Expensing Safe Harbor in Capitalization Regulations has been increased
Under the tangible property regulations, a taxpayer generally must capitalize amounts paid to acquire or produce property, whether real or personal, including assets such as land and land improvements, buildings, machinery and equipment, and furniture and fixtures. Fortunately, the tangible property capitalization regulations contain an exception to the general capitalization requirement, allowing businesses to elect to expense certain lower-cost business assets.
Many businesses may be able to use this exception, the "de minimis safe harbor election," to expense certain business assets well in excess of the Code Sec. 179 expensing dollar limit or to save the use of the Code Sec. 179 allowance for assets that don't qualify for the de minimis safe harbor. The "de minimis safe harbor election" may be particularly useful when it comes to year-end planning, as it is available for qualifying assets even if they are bought and placed in service near the close of the taxpayer's tax year.

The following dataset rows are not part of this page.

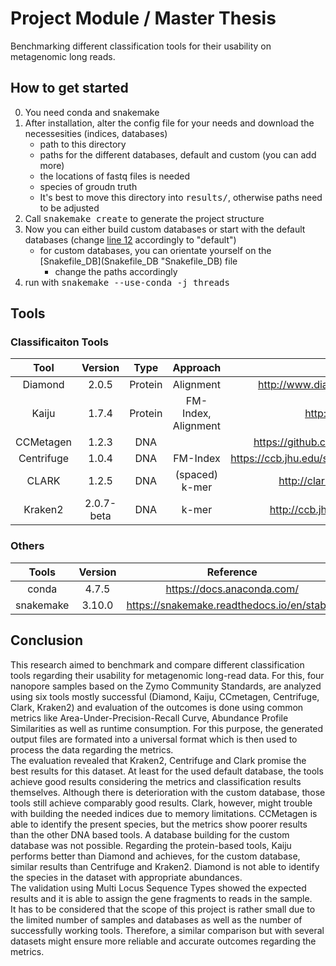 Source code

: # Project Module / Master Thesis

Benchmarking different classification tools for their usability on metagenomic long reads.

## How to get started
0. You need conda and snakemake
1. After installation, alter the config file for your needs and download the necessesities (indices, databases)
   - path to this directory
   - paths for the different databases, default and custom (you can add more) 
   - the locations of fastq files is needed
   - species of groudn truth
   - It's best to move this directory into <tt>results/</tt>, otherwise paths need to be adjusted
2. Call <tt>snakemake create</tt> to generate the project structure
3. Now you can either build custom databases or start with the default databases (change [line 12](Snakefile "Snakefile") accordingly to "default")
   - for custom databases, you can orientate yourself on the [Snakefile_DB](Snakefile_DB "Snakefile_DB) file
     - change the paths accordingly
4. run with <tt>snakemake --use-conda -j threads</tt>

## Tools
### Classificaiton Tools
|     Tool     |   Version  |   Type  |         Approach        |                       Reference                      |
|:------------:|:----------:|:-------:|:-----------------------:|:----------------------------------------------------:|
|   Diamond    | 2.0.5     | Protein |        Alignment        | http://www.diamondsearch.org/index.php               |
|     Kaiju    |    1.7.4   | Protein |   FM-Index, Alignment   |               http://kaiju.binf.ku.dk/               |
|   CCMetagen  |    1.2.3   |   DNA   |                         |       https://github.com/vrmarcelino/CCMetagen       |
|  Centrifuge  |    1.0.4   |   DNA   |         FM-Index        | https://ccb.jhu.edu/software/centrifuge/manual.shtml |
|     CLARK    |    1.2.5   |   DNA   |      (spaced) k-mer     |           http://clark.cs.ucr.edu/Overview/          |
|    Kraken2   | 2.0.7-beta |   DNA   |          k-mer          |         http://ccb.jhu.edu/software/kraken2/         |
### Others
|Tools|Version|Reference|
|:-------:|:-------:|:-------:|
|conda|4.7.5|https://docs.anaconda.com/|
|snakemake|3.10.0|https://snakemake.readthedocs.io/en/stable/|

## Conclusion
This research aimed to benchmark and compare different classification tools regarding their usability for metagenomic long-read data. For this, four nanopore samples based on the Zymo Community Standards, are analyzed using six tools mostly successful (Diamond, Kaiju, CCmetagen, Centrifuge, Clark, Kraken2) and evaluation of the outcomes is done using common metrics like Area-Under-Precision-Recall Curve, Abundance Profile Similarities as well as runtime consumption. For this purpose, the generated output files are formated into a universal format which is then used to process the data regarding the metrics. <br>
The evaluation revealed that Kraken2, Centrifuge and Clark promise the best results for this dataset. At least for the used default database, the tools achieve good results considering the metrics and classification results themselves. Although there is deterioration with the custom database, those tools still achieve comparably good results. Clark, however, might trouble with building the needed indices due to memory limitations. CCMetagen is able to identify the present species, but the metrics show poorer results than the other DNA based tools. A database building for the custom database was not possible. Regarding the protein-based tools, Kaiju performs better than Diamond and achieves, for the custom database, similar results than Centrifuge and Kraken2. Diamond is not able to identify the species in the dataset with appropriate abundances. <br>
The validation using Multi Locus Sequence Types showed the expected results and it is able to assign the gene fragments to reads in the sample. <br>
It has to be considered that the scope of this project is rather small due to the limited number of samples and databases as well as the number of successfully working tools. Therefore, a similar comparison but with several datasets might ensure more reliable and accurate outcomes regarding the metrics.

The safe harbor is essentially an election to treat certain outlays for lower-cost assets, materials and supplies in the same manner for tax purposes as for book purposes-so-called book-tax conformity. If the conditions of the election are met, costs that a business would otherwise have to capitalize and depreciate over a number of years for tax purposes can instead be deducted in the year of purchase, assuming they otherwise qualify as ordinary business expenses. And unlike the Code Sec. 179 expensing election, there is no aggregate annual dollar limit on the amount that can be deducted under the de minimis safe harbor election.
The de minimis safe harbor election is made for the tax year (by attaching a statement to a timely filed-including extensions-original Federal income tax return); it applies to all expenses that qualify for the safe harbor for that year.
The safe harbor applies to amounts paid during the tax year to acquire or produce what a "unit of property" or acquire a material or supply, if:
- at the beginning of the tax year, the taxpayer has written accounting procedures treating as an expense for non-tax purposes amounts paid for property costing less than a specified dollar amount, or with an economic useful life of 12 months or less;
- the taxpayer treats the amount paid for the property as an expense on its "applicable financial statement" (AFS), if it has one, or on its books and records if it does not, in accordance with its accounting procedures; and
- the amount paid doesn’t exceed $5,000 per item (as substantiated by invoice) if the taxpayer has an AFS, or $2,500 if the taxpayer doesn't have one.
As stated per the IRS regulations, an AFS includes a financial statement required to be filed with the SEC, as well as other types of certified audited financial statements accompanied by a CPA report, including a financial statement provided for a loan, reporting to shareholders, or for other non-tax purposes. An AFS also includes a financial statement required to be provided to a federal or state government or agency other than the IRS or the SEC.
The benefits of the election are evident for companies with an AFS. Since many smaller companies don't have an AFS, however, any safe harbor election they make generally will be limited to items costing no more than $2,500. Even so, they will benefit because amounts expensed under the safe harbor won't eat into their $500,000 Code Sec. 179 expensing limit.